The use of elt with a list causes the computer to traverse
the list from the start to find the nth element over and
over again. I think you will find that when you use get-set
to copy a list the run time is proportional to the square of
the length of the list ie quadratic time

One way to tackle the problem is to coerce the list to be a
vector ie (coerce set 'vector). Then elt (which could be
just aref or svref) will run in constant time and get-set
will copy a list in linear time. This approach creates
garbage, COERCE is allocating storage for the vector which
is soon discarded.
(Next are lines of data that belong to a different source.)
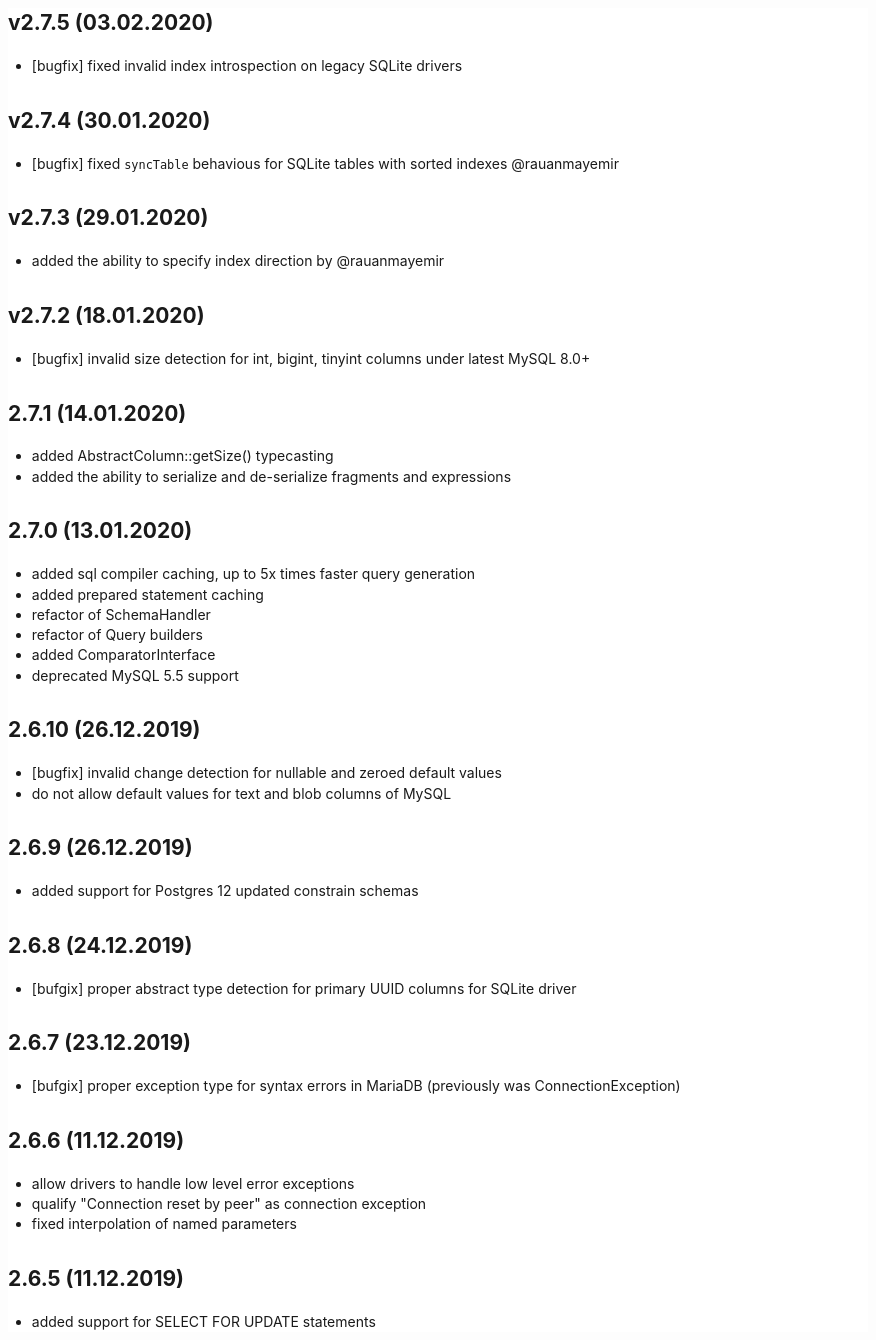 v2.7.5 (03.02.2020)
-----
- [bugfix] fixed invalid index introspection on legacy SQLite drivers

v2.7.4 (30.01.2020)
-----
- [bugfix] fixed `syncTable` behavious for SQLite tables with sorted indexes @rauanmayemir

v2.7.3 (29.01.2020)
-----
- added the ability to specify index direction by @rauanmayemir

v2.7.2 (18.01.2020)
-----
- [bugfix] invalid size detection for int, bigint, tinyint columns under latest MySQL 8.0+

2.7.1 (14.01.2020)
-----
- added AbstractColumn::getSize() typecasting
- added the ability to serialize and de-serialize fragments and expressions

2.7.0 (13.01.2020)
-----
- added sql compiler caching, up to 5x times faster query generation
- added prepared statement caching
- refactor of SchemaHandler
- refactor of Query builders
- added ComparatorInterface
- deprecated MySQL 5.5 support

2.6.10 (26.12.2019)
-----
- [bugfix] invalid change detection for nullable and zeroed default values
- do not allow default values for text and blob columns of MySQL

2.6.9 (26.12.2019)
-----
- added support for Postgres 12 updated constrain schemas

2.6.8 (24.12.2019)
-----
- [bufgix] proper abstract type detection for primary UUID columns for SQLite driver

2.6.7 (23.12.2019)
-----
- [bufgix] proper exception type for syntax errors in MariaDB (previously was ConnectionException)

2.6.6 (11.12.2019)
-----
- allow drivers to handle low level error exceptions
- qualify "Connection reset by peer" as connection exception
- fixed interpolation of named parameters

2.6.5 (11.12.2019)
-----
- added support for SELECT FOR UPDATE statements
My guess is that allocating and
collecting a short lived vector is very cheap and will solve
your performance problems.

Alan Crowe
Edinburgh
Scotland
From: ·········@gmail.com
Subject: Re: Optimize a sequence function
Date: 
Message-ID: <1139668039.930242.169190@z14g2000cwz.googlegroups.com>
I thought the same, however the speed difference when using lists and
vectors is not that big as I though it should be.

May be is type checking the slowdown ?

Then the solution is to use declare statements.

I posted in the group because it is not even obvious to me if this
function can be really optimized much.
From: Pascal Costanza
Subject: Re: Optimize a sequence function
Date: 
Message-ID: <456f7cF57c5sU1@individual.net>
·········@gmail.com wrote:
> I thought the same, however the speed difference when using lists and
> vectors is not that big as I though it should be.
> 
> May be is type checking the slowdown ?
> 
> Then the solution is to use declare statements.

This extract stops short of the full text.